Tech investments shouldn’t just be about maintaining the business;. They should focus on getting ahead of competitors and increasing shareholder value. In order for CFOs to do this, they need to think critically about where their financial investment is going and what impact it’s going to have.

Here are three critical questions that CFOs need to ask to become strategic about technological investments.

  1. How does this technology strengthen our department and the company as a whole?

Or, simply put, why do we want this? CFOs can be overwhelmed with technology requests, and there are a lot of tech options vying for investment.

This question gets to the point and helps differentiate investment opportunities by distinguishing their levels of priority. Use it to investigate whether the technology is essential for business, delivers a competitive advantage, improves processes, or is just something that is nice to have.

  1. How does this technology impact our current IT strategy and investments?

It’s important to know how incorporating new technology will change the status quo and get an idea of the extent to which things will be disrupted. This question is essential because it not only prepares you for the disruption of your current strategy, but also helps you plan for potential internal pushback.

The last thing any CFO wants after investing a significant amount of money in technology is for it to be rejected. Technological changes can be difficult; however, that does not diminish their necessity. Understanding the extent of the impact this technology will have will help your department and your company appropriately plan process and change management.

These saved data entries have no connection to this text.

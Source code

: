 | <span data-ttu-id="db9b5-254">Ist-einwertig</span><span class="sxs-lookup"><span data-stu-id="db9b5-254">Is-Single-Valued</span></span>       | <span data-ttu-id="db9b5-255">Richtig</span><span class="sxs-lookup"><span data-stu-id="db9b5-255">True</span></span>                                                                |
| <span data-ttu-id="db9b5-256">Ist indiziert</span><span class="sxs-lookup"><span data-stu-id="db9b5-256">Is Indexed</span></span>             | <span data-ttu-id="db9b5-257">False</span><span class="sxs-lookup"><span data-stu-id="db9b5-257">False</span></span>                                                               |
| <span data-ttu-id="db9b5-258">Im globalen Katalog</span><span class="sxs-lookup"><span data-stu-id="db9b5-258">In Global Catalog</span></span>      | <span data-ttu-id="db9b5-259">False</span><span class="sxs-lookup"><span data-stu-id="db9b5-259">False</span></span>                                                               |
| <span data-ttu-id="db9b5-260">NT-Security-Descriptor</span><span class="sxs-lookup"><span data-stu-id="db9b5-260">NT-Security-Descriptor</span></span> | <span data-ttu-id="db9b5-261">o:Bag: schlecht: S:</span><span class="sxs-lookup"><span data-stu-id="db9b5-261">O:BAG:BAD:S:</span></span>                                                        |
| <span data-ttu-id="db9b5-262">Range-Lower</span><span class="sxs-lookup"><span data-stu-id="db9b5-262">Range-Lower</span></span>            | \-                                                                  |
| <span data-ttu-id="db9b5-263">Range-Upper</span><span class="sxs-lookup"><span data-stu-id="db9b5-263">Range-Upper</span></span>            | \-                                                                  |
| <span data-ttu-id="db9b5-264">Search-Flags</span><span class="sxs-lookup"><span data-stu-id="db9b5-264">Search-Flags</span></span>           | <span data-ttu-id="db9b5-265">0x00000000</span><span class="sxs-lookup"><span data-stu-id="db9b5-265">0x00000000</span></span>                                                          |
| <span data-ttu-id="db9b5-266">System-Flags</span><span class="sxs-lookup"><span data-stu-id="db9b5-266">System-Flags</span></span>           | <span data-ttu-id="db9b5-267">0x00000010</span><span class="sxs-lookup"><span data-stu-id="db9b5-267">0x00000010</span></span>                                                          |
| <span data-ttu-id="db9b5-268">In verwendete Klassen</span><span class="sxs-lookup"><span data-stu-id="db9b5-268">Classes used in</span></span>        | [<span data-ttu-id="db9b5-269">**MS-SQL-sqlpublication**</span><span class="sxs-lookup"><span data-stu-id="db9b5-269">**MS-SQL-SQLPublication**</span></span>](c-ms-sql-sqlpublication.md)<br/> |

  1. What ROIs can we expect to see from this project?

To strategically invest in IT, it’s essential to have clear expectations and time frames. This includes both short and long-term ROI to make sure you’re maximizing your investment.

This question also helps open the door to future discussions regarding what stages there are to roll out this technology, and the amount of time it will take to develop and deploy new features and functionalities.

Make Tech Your Champion

The perception of technology is changing as Finance Departments realize its significance. Gartner predicts a 2.4% increase in IT investments this year, and as they become a progressively larger portion of the budget, CFOs need to prepare themselves for the IT conversations that will help them invest strategically. While there will always be risks in adopting new technology, there are more and greater risks in refusing to advance.

Using the questions above, CFOs can structure practical, detailed conversations to evaluate potential IT investments and take calculated risks. Incorporating these questions as a standard part of IT discussions will help CFOs determine which investments are most beneficial, not only to their department but also to the company as a whole.